The link to the studio pipeline for the document.

SplitResponse

Response from document splitting operations.
result
SplitResult
required
The split result containing section mappings and splits.
usage
ParseUsage
required
Usage information for the split operation.

SplitResult Structure

splits
List[Split]
required
Array of document splits.
section_mapping
Dict[string, List[int]]
Mapping of section names to page numbers.

Split Structure

name
string
required
Name of the split section.
pages
List[int]
required
Page numbers included in this split.
conf
enum
Confidence level of the split (“high” or “low”).
partitions
List[Partition]
Sub-partitions within this split.

EditResponse

Response from document editing operations.
document_url
string
required
Presigned URL to download the edited document.
form_schema
List[FormSchema]
Form schema for PDF forms.
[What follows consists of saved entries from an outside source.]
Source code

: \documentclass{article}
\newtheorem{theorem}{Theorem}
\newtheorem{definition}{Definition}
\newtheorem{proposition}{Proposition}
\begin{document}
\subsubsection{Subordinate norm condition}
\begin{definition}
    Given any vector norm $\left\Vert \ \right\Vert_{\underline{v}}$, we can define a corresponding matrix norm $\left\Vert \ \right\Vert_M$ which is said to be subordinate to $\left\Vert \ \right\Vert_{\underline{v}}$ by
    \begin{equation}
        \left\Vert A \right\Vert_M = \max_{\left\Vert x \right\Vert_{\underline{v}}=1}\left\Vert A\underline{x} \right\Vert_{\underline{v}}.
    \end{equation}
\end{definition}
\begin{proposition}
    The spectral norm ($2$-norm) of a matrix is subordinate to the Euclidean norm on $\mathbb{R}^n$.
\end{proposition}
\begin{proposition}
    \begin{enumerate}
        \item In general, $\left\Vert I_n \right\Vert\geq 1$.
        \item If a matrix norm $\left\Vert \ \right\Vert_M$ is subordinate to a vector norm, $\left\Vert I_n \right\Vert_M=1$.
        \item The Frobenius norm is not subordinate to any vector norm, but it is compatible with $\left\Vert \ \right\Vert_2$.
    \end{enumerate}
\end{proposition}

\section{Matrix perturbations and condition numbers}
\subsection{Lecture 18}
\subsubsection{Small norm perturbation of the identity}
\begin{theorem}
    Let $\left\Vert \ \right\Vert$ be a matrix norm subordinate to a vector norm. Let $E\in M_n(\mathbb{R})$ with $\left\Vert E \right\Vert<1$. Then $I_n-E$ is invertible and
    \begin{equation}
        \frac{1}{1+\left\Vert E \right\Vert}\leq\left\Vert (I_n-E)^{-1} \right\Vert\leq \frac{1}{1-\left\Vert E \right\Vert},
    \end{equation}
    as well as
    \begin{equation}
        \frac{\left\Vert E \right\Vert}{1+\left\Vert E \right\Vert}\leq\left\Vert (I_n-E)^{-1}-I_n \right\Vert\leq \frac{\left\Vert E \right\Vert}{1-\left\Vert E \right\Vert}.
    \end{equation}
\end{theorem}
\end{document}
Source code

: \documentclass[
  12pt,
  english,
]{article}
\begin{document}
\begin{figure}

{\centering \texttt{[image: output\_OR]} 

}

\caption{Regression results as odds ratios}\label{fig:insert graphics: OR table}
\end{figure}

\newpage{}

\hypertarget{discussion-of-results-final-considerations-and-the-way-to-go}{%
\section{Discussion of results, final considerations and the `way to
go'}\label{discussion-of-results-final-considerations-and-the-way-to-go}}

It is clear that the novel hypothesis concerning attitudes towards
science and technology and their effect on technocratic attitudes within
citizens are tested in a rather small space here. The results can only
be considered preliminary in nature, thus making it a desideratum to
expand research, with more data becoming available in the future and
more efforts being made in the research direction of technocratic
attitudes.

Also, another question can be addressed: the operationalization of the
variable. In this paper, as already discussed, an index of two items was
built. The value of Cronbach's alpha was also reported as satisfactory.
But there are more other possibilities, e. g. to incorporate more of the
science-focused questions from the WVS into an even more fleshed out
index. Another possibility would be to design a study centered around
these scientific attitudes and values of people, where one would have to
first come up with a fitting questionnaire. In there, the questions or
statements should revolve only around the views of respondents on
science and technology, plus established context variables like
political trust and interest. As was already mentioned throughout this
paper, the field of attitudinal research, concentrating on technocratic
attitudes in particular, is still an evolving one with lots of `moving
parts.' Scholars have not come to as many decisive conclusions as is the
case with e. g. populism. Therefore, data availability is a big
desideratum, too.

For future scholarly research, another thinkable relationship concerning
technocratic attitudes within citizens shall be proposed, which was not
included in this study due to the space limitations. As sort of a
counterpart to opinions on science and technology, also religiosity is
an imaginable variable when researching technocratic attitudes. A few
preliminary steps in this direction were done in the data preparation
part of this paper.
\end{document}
List of widgets with their types, descriptions, and bounding boxes.
usage
ParseUsage
Usage information for the edit operation, including number of pages and credits charged.

FormSchema Structure

bbox
BoundingBox
required
Bounding box coordinates of the widget.
description
string
required
Description of the widget extracted from the document.
type
enum
required
Type of the form widget. One of: text, checkbox, radio, dropdown, barcode.
fill
boolean
If True (default), the system will attempt to fill this widget. If False, the widget will be created but intentionally left unfilled.
value
string
If provided, this value will be used directly instead of attempting to intelligently determine the field value.

PipelineResponse

Response from pipeline operations combining multiple processing steps.
job_id
string
required
Unique identifier for the pipeline job.
result
PipelineResult
required
Combined results from all pipeline steps.
usage
ParseUsage
required
Total usage information for the pipeline operation.

PipelineResult Structure

extract
Union[List[ExtractResult], ExtractResponse, V3ExtractResponse]
Extract operation results. Can be a list of results (for Extract -> Split pipelines) or a single result.
parse
Union[ParseResponse, List[ParseResponse]]
Parse operation results. Can be a single response or list of responses.
split
SplitResponse
Split operation results.
edit
EditResponse
Edit operation results.